Return all the data below as it stands, minus the pictures.

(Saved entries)
>>>

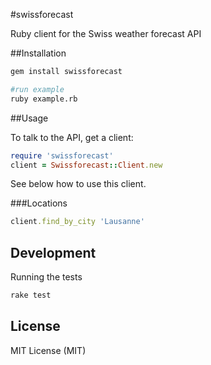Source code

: #swissforecast

Ruby client for the Swiss weather forecast API

##Installation

```bash
gem install swissforecast

#run example
ruby example.rb
```

##Usage

To talk to the API, get a client:

```ruby
require 'swissforecast'
client = Swissforecast::Client.new
```

See below how to use this client.

###Locations

```ruby
client.find_by_city 'Lausanne'
```

## Development

Running the tests

```bash
rake test
```

## License

MIT License (MIT)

<<<

OUTPUT FOR THIS TASK >>
Source code

: #swissforecast

Ruby client for the Swiss weather forecast API

##Installation

```bash
gem install swissforecast

#run example
ruby example.rb
```

##Usage

To talk to the API, get a client:

```ruby
require 'swissforecast'
client = Swissforecast::Client.new
```

See below how to use this client.

###Locations

```ruby
client.find_by_city 'Lausanne'
```

## Development

Running the tests

```bash
rake test
```

## License

MIT License (MIT)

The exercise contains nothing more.